Saved entries
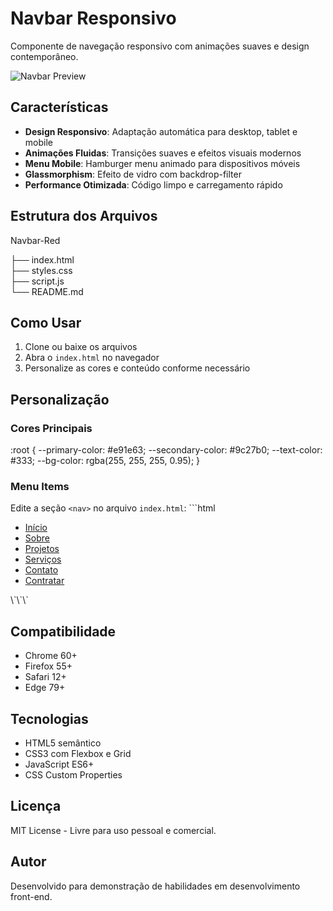 # Navbar Responsivo

Componente de navegação responsivo com animações suaves e design contemporâneo.

![Navbar Preview](https://hebbkx1anhila5yf.public.blob.vercel-storage.com/image-MI3Kyk8Sog69VYEDOedNY0IFnSuisH.png)

## Características

- **Design Responsivo**: Adaptação automática para desktop, tablet e mobile
- **Animações Fluidas**: Transições suaves e efeitos visuais modernos
- **Menu Mobile**: Hamburger menu animado para dispositivos móveis
- **Glassmorphism**: Efeito de vidro com backdrop-filter
- **Performance Otimizada**: Código limpo e carregamento rápido

## Estrutura dos Arquivos


Navbar-Red

├── index.html      
├── styles.css   
├── script.js     
└── README.md     


## Como Usar

1. Clone ou baixe os arquivos
2. Abra o `index.html` no navegador
3. Personalize as cores e conteúdo conforme necessário

## Personalização

### Cores Principais

:root {
  --primary-color: #e91e63;
  --secondary-color: #9c27b0;
  --text-color: #333;
  --bg-color: rgba(255, 255, 255, 0.95);
}

### Menu Items
Edite a seção `<nav>` no arquivo `index.html`:
\`\`\`html
<ul class="nav-links">
  <li><a href="#home">Início</a></li>
  <li><a href="#sobre">Sobre</a></li>
  <li><a href="#projetos">Projetos</a></li>
  <li><a href="#Serviços">Serviços</a></li>
  <li><a href="#Contato">Contato</a></li>
  <li><a href="#Contratar">Contratar</a></li>

  </ul>
\`\`\`

## Compatibilidade

- Chrome 60+
- Firefox 55+
- Safari 12+
- Edge 79+

## Tecnologias

- HTML5 semântico
- CSS3 com Flexbox e Grid
- JavaScript ES6+
- CSS Custom Properties

## Licença

MIT License - Livre para uso pessoal e comercial.

## Autor

Desenvolvido para demonstração de habilidades em desenvolvimento front-end.
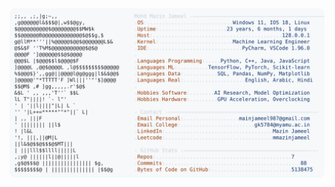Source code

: <picture>
  <source srcset="https://raw.githubusercontent.com/mmazinjameel/mmazinjameel/main/dark_mode.svg?v=1746534087" media="(prefers-color-scheme: dark)">
  <img src="https://raw.githubusercontent.com/mmazinjameel/mmazinjameel/main/light_mode.svg?v=1746534087">
</picture>
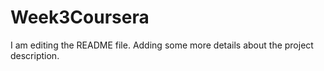 # Week3Coursera

I am editing the README file. Adding some more details about the project description.

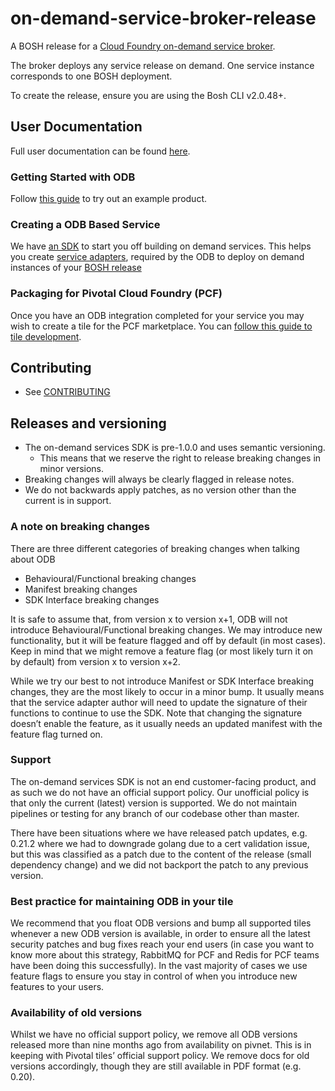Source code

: # on-demand-service-broker-release
A BOSH release for a [Cloud Foundry on-demand service broker](https://github.com/lubronzhan/on-demand-service-broker).

The broker deploys any service release on demand. One service instance corresponds to one BOSH deployment.

To create the release, ensure you are using the Bosh CLI v2.0.48+.

## User Documentation

Full user documentation can be found [here](https://docs.pivotal.io/svc-sdk/odb).

### Getting Started with ODB

Follow [this guide](https://docs.pivotal.io/svc-sdk/odb/getting-started.html) to try out an example product.

### Creating a ODB Based Service

We have [an SDK](https://github.com/pivotal-cf/on-demand-services-sdk) to start you off building on demand services. This helps you create [service adapters](https://docs.pivotal.io/svc-sdk/odb/creating.html), required by the ODB to deploy on demand instances of your [BOSH release](https://bosh.io/docs)

### Packaging for Pivotal Cloud Foundry (PCF)

Once you have an ODB integration completed for your service you may wish to create a tile for the PCF marketplace. You can [follow this guide to tile development](https://docs.pivotal.io/svc-sdk/odb/0-15/tile.html).

## Contributing

- See [CONTRIBUTING](CONTRIBUTING.md)

## Releases and versioning

- The on-demand services SDK is pre-1.0.0 and uses semantic versioning.
   - This means that we reserve the right to release breaking changes in minor versions.
- Breaking changes will always be clearly flagged in release notes.
- We do not backwards apply patches, as no version other than the current is in support.

### A note on breaking changes

There are three different categories of breaking changes when talking about ODB
- Behavioural/Functional breaking changes
- Manifest breaking changes
- SDK Interface breaking changes

It is safe to assume that, from version x to version x+1, ODB will not introduce Behavioural/Functional breaking changes. We may introduce new functionality, but it will be feature flagged and off by default (in most cases). Keep in mind that we might remove a feature flag (or most likely turn it on by default) from version x to version x+2.

While we try our best to not introduce Manifest or SDK Interface breaking changes, they are the most likely to occur in a minor bump. It usually means that the service adapter author will need to update the signature of their functions to continue to use the SDK. Note that changing the signature doesn’t enable the feature, as it usually needs an updated manifest with the feature flag turned on.

### Support

The on-demand services SDK is not an end customer-facing product, and as such we do not have an official support policy. Our unofficial policy is that only the current (latest) version is supported. We do not maintain pipelines or testing for any branch of our codebase other than master.

There have been situations where we have released patch updates, e.g. 0.21.2 where we had to downgrade golang due to a cert validation issue, but this was classified as a patch due to the content of the release (small dependency change) and we did not backport the patch to any previous version.

### Best practice for maintaining ODB in your tile

We recommend that you float ODB versions and bump all supported tiles whenever a new ODB version is available, in order to ensure all the latest security patches and bug fixes reach your end users (in case you want to know more about this strategy, RabbitMQ for PCF and Redis for PCF teams have been doing this successfully). In the vast majority of cases we use feature flags to ensure you stay in control of when you introduce new features to your users.

### Availability of old versions

Whilst we have no official support policy, we remove all ODB versions released more than nine months ago from availability on pivnet. This is in keeping with Pivotal tiles’ official support policy. We remove docs for old versions accordingly, though they are still available in PDF format (e.g. 0.20).
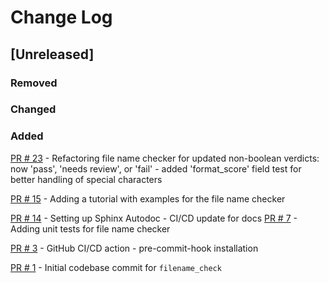 # Change Log

## [Unreleased]


### Removed

### Changed

### Added
[PR # 23](https://github.com/spacetelescope/mast_contributor_tools/pull/23)
    - Refactoring file name checker for updated non-boolean verdicts: now 'pass', 'needs review', or 'fail'
    - added 'format_score' field test for better handling of special characters

[PR # 15](https://github.com/spacetelescope/mast_contributor_tools/pull/15)
    - Adding a tutorial with examples for the file name checker

[PR # 14](https://github.com/spacetelescope/mast_contributor_tools/pull/14)
    - Setting up Sphinx Autodoc
    - CI/CD update for docs
[PR # 7](https://github.com/spacetelescope/mast_contributor_tools/pull/7)
    - Adding unit tests for file name checker

[PR # 3](https://github.com/spacetelescope/mast_contributor_tools/pull/3)
    - GitHub CI/CD action
    - pre-commit-hook installation

[PR # 1](https://github.com/spacetelescope/mast_contributor_tools/pull/1)
    - Initial codebase commit for `filename_check`
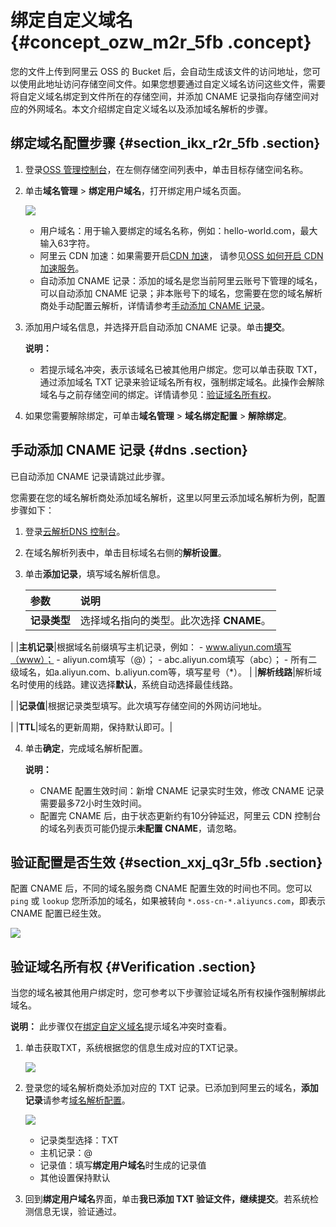 # 绑定自定义域名 {#concept_ozw_m2r_5fb .concept}

您的文件上传到阿里云 OSS 的 Bucket 后，会自动生成该文件的访问地址，您可以使用此地址访问存储空间文件。如果您想要通过自定义域名访问这些文件，需要将自定义域名绑定到文件所在的存储空间，并添加 CNAME 记录指向存储空间对应的外网域名。本文介绍绑定自定义域名以及添加域名解析的步骤。

## 绑定域名配置步骤 {#section_ikx_r2r_5fb .section}

1.  登录[OSS 管理控制台](https://oss.console.aliyun.com/overview)，在左侧存储空间列表中，单击目标存储空间名称。
2.  单击**域名管理** \> **绑定用户域名**，打开绑定用户域名页面。

    ![](http://static-aliyun-doc.oss-cn-hangzhou.aliyuncs.com/assets/img/63857/154682623632011_zh-CN.png)

    -   用户域名：用于输入要绑定的域名名称，例如：hello-world.com，最大输入63字符。
    -   阿里云 CDN 加速：如果需要开启[CDN 加速](../../../../../intl.zh-CN/最佳实践/存储空间管理/CDN加速OSS.md#)， 请参见[OSS 如何开启 CDN 加速服务](intl.zh-CN/控制台用户指南/管理存储空间/管理域名/绑定CDN加速域名.md#)。
    -   自动添加 CNAME 记录：添加的域名是您当前阿里云账号下管理的域名，可以自动添加 CNAME 记录；非本账号下的域名，您需要在您的域名解析商处手动配置云解析，详情请参考[手动添加 CNAME 记录](#)。
3.  添加用户域名信息，并选择开启自动添加 CNAME 记录。单击**提交**。

    **说明：** 

    -   若提示域名冲突，表示该域名已被其他用户绑定。您可以单击获取 TXT，通过添加域名 TXT 记录来验证域名所有权，强制绑定域名。此操作会解除域名与之前存储空间的绑定。详情请参见：[验证域名所有权](#)。
4.  如果您需要解除绑定，可单击**域名管理** \> **域名绑定配置** \> **解除绑定**。

## 手动添加 CNAME 记录 {#dns .section}

已自动添加 CNAME 记录请跳过此步骤。

您需要在您的域名解析商处添加域名解析，这里以阿里云添加域名解析为例，配置步骤如下：

1.  登录[云解析DNS 控制台](https://dns.console.aliyun.com/#/dns/domainList)。
2.  在域名解析列表中，单击目标域名右侧的**解析设置**。
3.  单击**添加记录**，填写域名解析信息。

    |参数|说明|
    |:-|:-|
    |**记录类型**|选择域名指向的类型。此次选择 **CNAME**。

|
    |**主机记录**|根据域名前缀填写主机记录，例如：    -   www.aliyun.com填写（www）；
    -   aliyun.com填写（@）；
    -   abc.aliyun.com填写（abc）；
    -   所有二级域名，如a.aliyun.com、b.aliyun.com等，填写星号（\*）。
|
    |**解析线路**|解析域名时使用的线路。建议选择**默认**，系统自动选择最佳线路。

|
    |**记录值**|根据记录类型填写。此次填写存储空间的外网访问地址。

|
    |**TTL**|域名的更新周期，保持默认即可。|

4.  单击**确定**，完成域名解析配置。

    **说明：** 

    -   CNAME 配置生效时间：新增 CNAME 记录实时生效，修改 CNAME 记录需要最多72小时生效时间。
    -   配置完 CNAME 后，由于状态更新约有10分钟延迟，阿里云 CDN 控制台的域名列表页可能仍提示**未配置 CNAME**，请忽略。

## 验证配置是否生效 {#section_xxj_q3r_5fb .section}

配置 CNAME 后，不同的域名服务商 CNAME 配置生效的时间也不同。您可以 `ping` 或 `lookup` 您所添加的域名，如果被转向 `*.oss-cn-*.aliyuncs.com`，即表示 CNAME 配置已经生效。

![](http://static-aliyun-doc.oss-cn-hangzhou.aliyuncs.com/assets/img/63857/154682623632019_zh-CN.png)

## 验证域名所有权 {#Verification .section}

当您的域名被其他用户绑定时，您可参考以下步骤验证域名所有权操作强制解绑此域名。

**说明：** 此步骤仅在[绑定自定义域名]()提示域名冲突时查看。

1.  单击获取TXT，系统根据您的信息生成对应的TXT记录。

    ![](http://static-aliyun-doc.oss-cn-hangzhou.aliyuncs.com/assets/img/63870/154682623732020_zh-CN.png)

2.  登录您的域名解析商处添加对应的 TXT 记录。已添加到阿里云的域名，**添加记录**请参考[域名解析配置](#)。

    ![](http://static-aliyun-doc.oss-cn-hangzhou.aliyuncs.com/assets/img/63870/154682623732022_zh-CN.png)

    -   记录类型选择：TXT
    -   主机记录：@
    -   记录值：填写**绑定用户域名**时生成的记录值
    -   其他设置保持默认
3.  回到**绑定用户域名**界面，单击**我已添加 TXT 验证文件，继续提交**。若系统检测信息无误，验证通过。

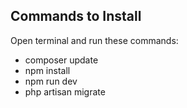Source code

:## Commands to Install

Open terminal and run these commands:

-   composer update
-   npm install
-   npm run dev
-   php artisan migrate
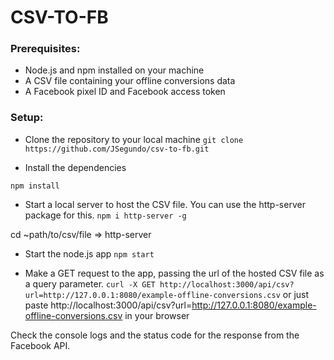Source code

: # CSV-TO-FB

### Prerequisites:

- Node.js and npm installed on your machine
- A CSV file containing your offline conversions data
- A Facebook pixel ID and Facebook access token

### Setup:

- Clone the repository to your local machine
  `git clone https://github.com/JSegundo/csv-to-fb.git`

- Install the dependencies

`npm install`

- Start a local server to host the CSV file. You can use the http-server package for this.
  `npm i http-server -g`

cd ~path/to/csv/file => http-server

- Start the node.js app
  `npm start`

- Make a GET request to the app, passing the url of the hosted CSV file as a query parameter.
  `curl -X GET http://localhost:3000/api/csv?url=http://127.0.0.1:8080/example-offline-conversions.csv`
  or just paste http://localhost:3000/api/csv?url=http://127.0.0.1:8080/example-offline-conversions.csv in your browser

Check the console logs and the status code for the response from the Facebook API.
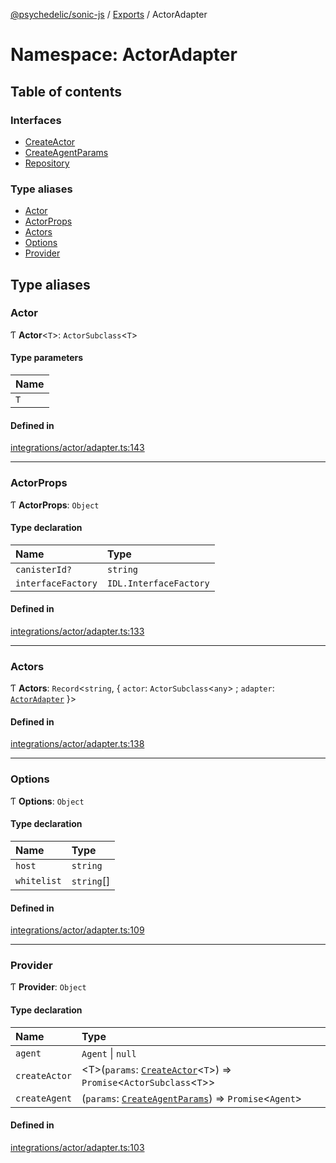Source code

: [@psychedelic/sonic-js](../README.md) / [Exports](../modules.md) / ActorAdapter

# Namespace: ActorAdapter

## Table of contents

### Interfaces

- [CreateActor](../interfaces/ActorAdapter.CreateActor.md)
- [CreateAgentParams](../interfaces/ActorAdapter.CreateAgentParams.md)
- [Repository](../interfaces/ActorAdapter.Repository.md)

### Type aliases

- [Actor](ActorAdapter.md#actor)
- [ActorProps](ActorAdapter.md#actorprops)
- [Actors](ActorAdapter.md#actors)
- [Options](ActorAdapter.md#options)
- [Provider](ActorAdapter.md#provider)

## Type aliases

### Actor

Ƭ **Actor**<`T`\>: `ActorSubclass`<`T`\>

#### Type parameters

| Name |
| :------ |
| `T` |

#### Defined in

[integrations/actor/adapter.ts:143](https://github.com/Psychedelic/sonic-js/blob/33e2dd1/src/integrations/actor/adapter.ts#L143)

___

### ActorProps

Ƭ **ActorProps**: `Object`

#### Type declaration

| Name | Type |
| :------ | :------ |
| `canisterId?` | `string` |
| `interfaceFactory` | `IDL.InterfaceFactory` |

#### Defined in

[integrations/actor/adapter.ts:133](https://github.com/Psychedelic/sonic-js/blob/33e2dd1/src/integrations/actor/adapter.ts#L133)

___

### Actors

Ƭ **Actors**: `Record`<`string`, { `actor`: `ActorSubclass`<`any`\> ; `adapter`: [`ActorAdapter`](../classes/ActorAdapter.md)  }\>

#### Defined in

[integrations/actor/adapter.ts:138](https://github.com/Psychedelic/sonic-js/blob/33e2dd1/src/integrations/actor/adapter.ts#L138)

___

### Options

Ƭ **Options**: `Object`

#### Type declaration

| Name | Type |
| :------ | :------ |
| `host` | `string` |
| `whitelist` | `string`[] |

#### Defined in

[integrations/actor/adapter.ts:109](https://github.com/Psychedelic/sonic-js/blob/33e2dd1/src/integrations/actor/adapter.ts#L109)

___

### Provider

Ƭ **Provider**: `Object`

#### Type declaration

| Name | Type |
| :------ | :------ |
| `agent` | `Agent` \| ``null`` |
| `createActor` | <T\>(`params`: [`CreateActor`](../interfaces/ActorAdapter.CreateActor.md)<`T`\>) => `Promise`<`ActorSubclass`<`T`\>\> |
| `createAgent` | (`params`: [`CreateAgentParams`](../interfaces/ActorAdapter.CreateAgentParams.md)) => `Promise`<`Agent`\> |

#### Defined in

[integrations/actor/adapter.ts:103](https://github.com/Psychedelic/sonic-js/blob/33e2dd1/src/integrations/actor/adapter.ts#L103)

◆ Exercise objective
Across the entries above, find the lines with the string "域名管理" and copy them.

◆ Answer space
2.  单击**域名管理** \> **绑定用户域名**，打开绑定用户域名页面。
4.  如果您需要解除绑定，可单击**域名管理** \> **域名绑定配置** \> **解除绑定**。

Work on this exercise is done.